> [What the task requires] Wherever a line below holds the word "Record", copy that line.

***

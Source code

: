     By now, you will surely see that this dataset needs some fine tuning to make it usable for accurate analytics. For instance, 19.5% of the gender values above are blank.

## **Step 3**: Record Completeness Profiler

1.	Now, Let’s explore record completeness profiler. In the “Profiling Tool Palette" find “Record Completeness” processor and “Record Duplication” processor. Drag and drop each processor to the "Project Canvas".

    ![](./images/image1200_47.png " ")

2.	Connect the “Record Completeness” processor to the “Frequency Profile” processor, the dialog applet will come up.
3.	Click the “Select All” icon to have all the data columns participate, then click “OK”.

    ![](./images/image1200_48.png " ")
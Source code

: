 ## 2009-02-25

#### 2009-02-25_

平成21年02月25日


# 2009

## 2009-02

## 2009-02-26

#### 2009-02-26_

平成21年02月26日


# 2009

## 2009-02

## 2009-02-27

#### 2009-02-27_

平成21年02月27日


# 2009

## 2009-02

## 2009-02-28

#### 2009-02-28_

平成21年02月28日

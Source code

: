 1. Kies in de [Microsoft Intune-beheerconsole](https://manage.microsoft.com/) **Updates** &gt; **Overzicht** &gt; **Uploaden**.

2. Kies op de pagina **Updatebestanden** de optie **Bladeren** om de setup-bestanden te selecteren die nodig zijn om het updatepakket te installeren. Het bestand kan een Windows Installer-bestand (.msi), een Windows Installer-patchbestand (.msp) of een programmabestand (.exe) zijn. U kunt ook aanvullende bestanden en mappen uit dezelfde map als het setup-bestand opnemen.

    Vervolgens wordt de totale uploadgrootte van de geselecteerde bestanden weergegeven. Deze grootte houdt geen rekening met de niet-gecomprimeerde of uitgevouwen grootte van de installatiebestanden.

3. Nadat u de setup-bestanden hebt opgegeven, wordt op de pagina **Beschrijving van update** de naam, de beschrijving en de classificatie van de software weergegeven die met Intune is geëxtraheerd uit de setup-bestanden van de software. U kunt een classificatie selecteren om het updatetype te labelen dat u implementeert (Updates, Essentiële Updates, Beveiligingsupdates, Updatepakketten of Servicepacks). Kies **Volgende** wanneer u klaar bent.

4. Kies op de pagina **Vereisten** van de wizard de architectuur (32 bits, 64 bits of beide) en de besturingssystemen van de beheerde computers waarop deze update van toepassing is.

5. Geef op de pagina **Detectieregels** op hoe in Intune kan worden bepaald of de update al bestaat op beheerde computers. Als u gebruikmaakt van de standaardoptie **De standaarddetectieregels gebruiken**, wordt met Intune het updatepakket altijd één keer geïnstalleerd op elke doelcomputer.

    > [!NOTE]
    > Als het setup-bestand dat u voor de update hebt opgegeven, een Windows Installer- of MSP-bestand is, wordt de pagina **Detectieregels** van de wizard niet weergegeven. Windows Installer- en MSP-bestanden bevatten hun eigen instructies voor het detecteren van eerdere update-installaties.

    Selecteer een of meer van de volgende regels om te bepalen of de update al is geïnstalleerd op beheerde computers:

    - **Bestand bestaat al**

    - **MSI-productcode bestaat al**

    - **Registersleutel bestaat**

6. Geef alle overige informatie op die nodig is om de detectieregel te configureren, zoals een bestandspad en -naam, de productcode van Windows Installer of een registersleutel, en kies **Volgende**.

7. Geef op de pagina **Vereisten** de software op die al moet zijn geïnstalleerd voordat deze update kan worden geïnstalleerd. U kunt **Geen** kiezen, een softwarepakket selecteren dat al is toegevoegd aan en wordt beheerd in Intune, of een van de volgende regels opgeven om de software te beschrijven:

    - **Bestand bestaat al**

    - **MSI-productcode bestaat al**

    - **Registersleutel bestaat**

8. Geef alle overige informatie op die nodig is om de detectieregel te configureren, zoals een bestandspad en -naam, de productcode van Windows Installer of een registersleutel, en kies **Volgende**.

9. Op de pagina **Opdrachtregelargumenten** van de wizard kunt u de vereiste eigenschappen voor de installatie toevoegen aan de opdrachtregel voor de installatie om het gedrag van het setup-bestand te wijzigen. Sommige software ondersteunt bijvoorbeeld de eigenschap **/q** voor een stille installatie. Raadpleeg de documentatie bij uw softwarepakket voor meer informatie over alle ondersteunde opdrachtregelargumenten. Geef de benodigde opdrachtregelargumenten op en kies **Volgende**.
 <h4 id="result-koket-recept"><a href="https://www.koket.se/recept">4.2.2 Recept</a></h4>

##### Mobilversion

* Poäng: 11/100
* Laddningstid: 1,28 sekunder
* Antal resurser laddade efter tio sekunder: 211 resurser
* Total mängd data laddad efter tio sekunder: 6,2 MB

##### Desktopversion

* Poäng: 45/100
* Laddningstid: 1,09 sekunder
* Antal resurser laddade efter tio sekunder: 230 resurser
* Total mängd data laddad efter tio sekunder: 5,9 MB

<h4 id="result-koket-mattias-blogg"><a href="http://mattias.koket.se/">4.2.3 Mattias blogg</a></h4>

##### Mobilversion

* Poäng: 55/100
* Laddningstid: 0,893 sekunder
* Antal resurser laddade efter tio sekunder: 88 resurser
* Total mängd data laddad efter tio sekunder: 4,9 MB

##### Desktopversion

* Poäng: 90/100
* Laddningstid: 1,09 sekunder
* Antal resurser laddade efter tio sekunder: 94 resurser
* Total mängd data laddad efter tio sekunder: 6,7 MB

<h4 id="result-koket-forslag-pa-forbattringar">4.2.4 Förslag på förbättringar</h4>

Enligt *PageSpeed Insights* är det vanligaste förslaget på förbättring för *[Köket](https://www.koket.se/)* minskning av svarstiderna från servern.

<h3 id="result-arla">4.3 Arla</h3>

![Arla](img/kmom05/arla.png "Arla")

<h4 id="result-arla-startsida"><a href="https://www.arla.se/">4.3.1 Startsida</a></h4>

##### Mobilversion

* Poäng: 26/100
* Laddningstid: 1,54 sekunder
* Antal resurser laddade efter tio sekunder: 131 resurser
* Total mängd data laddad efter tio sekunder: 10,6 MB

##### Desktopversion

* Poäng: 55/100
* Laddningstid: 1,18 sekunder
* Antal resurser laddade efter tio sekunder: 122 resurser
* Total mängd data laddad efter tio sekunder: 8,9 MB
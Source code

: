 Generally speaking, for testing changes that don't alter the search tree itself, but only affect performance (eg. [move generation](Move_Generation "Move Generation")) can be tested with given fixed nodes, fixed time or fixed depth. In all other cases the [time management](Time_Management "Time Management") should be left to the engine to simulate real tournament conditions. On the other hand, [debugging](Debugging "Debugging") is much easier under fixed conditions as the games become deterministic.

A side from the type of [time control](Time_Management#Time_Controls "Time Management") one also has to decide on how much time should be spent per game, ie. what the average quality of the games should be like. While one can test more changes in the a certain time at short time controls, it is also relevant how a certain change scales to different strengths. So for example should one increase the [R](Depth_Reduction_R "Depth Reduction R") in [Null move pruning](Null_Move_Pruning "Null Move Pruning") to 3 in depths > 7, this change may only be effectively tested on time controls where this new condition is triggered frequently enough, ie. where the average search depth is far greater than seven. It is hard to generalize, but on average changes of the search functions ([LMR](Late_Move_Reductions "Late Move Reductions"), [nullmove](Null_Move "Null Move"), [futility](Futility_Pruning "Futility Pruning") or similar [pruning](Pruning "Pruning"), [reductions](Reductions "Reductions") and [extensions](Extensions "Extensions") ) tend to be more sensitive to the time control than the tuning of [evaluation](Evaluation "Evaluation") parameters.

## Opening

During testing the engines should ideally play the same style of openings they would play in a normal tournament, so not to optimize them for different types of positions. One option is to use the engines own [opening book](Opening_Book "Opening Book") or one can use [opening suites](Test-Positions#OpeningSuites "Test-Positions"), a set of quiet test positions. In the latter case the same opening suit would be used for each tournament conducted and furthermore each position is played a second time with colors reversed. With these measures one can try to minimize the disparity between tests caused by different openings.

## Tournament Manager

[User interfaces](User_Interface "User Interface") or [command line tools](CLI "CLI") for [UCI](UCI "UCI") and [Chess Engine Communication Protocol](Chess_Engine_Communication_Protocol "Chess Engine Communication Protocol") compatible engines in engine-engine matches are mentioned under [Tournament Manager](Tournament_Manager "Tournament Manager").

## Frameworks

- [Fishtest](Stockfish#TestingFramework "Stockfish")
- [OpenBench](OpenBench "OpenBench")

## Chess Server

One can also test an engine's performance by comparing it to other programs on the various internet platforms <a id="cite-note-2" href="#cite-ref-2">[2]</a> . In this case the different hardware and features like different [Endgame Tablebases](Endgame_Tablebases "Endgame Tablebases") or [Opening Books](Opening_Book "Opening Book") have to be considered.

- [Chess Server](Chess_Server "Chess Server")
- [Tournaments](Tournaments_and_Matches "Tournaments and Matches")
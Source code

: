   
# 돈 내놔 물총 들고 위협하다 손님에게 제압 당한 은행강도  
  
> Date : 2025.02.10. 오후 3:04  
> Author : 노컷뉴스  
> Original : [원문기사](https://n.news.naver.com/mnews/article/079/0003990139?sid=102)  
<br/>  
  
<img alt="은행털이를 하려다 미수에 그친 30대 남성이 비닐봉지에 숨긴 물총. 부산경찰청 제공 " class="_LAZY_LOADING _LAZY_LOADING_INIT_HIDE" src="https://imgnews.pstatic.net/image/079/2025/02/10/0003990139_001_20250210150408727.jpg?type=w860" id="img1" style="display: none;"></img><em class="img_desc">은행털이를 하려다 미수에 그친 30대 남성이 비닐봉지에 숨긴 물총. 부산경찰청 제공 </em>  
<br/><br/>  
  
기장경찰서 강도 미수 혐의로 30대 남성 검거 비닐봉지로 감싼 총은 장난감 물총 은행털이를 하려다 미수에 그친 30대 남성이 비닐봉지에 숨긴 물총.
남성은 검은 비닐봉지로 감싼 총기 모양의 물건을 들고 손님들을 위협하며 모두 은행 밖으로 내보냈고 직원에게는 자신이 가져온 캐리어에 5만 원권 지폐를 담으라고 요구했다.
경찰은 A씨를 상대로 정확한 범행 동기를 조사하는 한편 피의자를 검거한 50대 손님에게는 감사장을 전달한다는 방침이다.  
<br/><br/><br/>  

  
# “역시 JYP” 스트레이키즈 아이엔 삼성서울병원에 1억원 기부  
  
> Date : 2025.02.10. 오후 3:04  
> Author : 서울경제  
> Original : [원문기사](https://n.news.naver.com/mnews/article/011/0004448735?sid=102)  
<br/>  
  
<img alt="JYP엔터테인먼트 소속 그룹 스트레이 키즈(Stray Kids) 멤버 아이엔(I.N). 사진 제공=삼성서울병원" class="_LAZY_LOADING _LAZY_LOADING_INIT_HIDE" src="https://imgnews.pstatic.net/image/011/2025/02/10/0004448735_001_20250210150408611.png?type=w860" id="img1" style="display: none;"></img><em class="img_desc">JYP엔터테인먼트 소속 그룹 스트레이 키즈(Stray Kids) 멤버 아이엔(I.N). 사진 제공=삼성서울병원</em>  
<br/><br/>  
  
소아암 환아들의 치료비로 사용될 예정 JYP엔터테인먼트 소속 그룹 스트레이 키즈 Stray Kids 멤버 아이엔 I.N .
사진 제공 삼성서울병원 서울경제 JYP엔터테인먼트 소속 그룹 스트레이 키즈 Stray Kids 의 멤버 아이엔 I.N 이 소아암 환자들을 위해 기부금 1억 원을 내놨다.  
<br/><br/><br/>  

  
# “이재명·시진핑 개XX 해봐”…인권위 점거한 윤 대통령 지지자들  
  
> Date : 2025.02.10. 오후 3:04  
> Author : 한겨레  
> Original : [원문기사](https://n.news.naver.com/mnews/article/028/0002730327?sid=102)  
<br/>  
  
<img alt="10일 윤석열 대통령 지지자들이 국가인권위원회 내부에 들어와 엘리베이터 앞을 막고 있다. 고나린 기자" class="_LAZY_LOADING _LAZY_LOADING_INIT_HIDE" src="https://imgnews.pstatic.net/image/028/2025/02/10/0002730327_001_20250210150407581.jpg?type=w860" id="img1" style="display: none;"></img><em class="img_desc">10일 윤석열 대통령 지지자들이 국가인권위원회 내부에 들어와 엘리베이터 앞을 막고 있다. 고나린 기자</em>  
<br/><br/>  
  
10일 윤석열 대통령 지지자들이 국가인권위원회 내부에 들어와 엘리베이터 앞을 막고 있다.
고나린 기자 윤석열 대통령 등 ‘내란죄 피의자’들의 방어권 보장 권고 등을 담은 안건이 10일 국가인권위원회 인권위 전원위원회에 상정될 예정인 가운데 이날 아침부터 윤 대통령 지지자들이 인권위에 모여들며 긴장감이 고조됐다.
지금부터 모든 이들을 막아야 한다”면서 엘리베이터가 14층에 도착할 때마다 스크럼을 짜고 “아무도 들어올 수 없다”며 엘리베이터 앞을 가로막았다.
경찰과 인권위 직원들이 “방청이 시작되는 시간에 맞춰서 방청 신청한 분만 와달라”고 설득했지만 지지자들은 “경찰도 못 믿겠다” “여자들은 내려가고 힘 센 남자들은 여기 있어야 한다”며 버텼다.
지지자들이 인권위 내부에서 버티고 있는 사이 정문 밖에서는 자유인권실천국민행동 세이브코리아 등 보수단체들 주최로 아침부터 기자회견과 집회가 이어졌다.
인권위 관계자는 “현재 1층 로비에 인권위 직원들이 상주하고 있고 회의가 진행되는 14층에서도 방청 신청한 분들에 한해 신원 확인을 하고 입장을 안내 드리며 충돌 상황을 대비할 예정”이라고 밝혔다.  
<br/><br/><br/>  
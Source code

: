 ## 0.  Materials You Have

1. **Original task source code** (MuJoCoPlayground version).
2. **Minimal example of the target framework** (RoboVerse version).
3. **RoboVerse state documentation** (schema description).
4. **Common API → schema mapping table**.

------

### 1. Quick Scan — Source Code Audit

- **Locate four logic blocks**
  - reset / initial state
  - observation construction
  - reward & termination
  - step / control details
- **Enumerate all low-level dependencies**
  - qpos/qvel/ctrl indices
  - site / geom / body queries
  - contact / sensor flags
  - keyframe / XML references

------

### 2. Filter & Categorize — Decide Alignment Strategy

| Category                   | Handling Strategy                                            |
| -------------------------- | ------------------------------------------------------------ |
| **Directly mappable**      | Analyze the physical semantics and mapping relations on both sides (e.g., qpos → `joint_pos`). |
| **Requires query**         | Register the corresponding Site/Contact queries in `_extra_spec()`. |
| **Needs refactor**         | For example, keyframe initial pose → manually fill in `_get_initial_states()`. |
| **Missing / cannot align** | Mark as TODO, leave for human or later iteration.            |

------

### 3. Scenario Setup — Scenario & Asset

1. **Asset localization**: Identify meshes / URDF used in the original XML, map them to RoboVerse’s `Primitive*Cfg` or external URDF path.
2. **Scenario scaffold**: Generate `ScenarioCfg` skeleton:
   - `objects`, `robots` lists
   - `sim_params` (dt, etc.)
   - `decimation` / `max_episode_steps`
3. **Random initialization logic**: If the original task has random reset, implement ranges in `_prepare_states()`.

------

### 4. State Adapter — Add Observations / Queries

***

> [Written reply]
## **Step 3**: Record Completeness Profiler
1.	Now, Let’s explore record completeness profiler. In the “Profiling Tool Palette" find “Record Completeness” processor and “Record Duplication” processor. Drag and drop each processor to the "Project Canvas".
2.	Connect the “Record Completeness” processor to the “Frequency Profile” processor, the dialog applet will come up.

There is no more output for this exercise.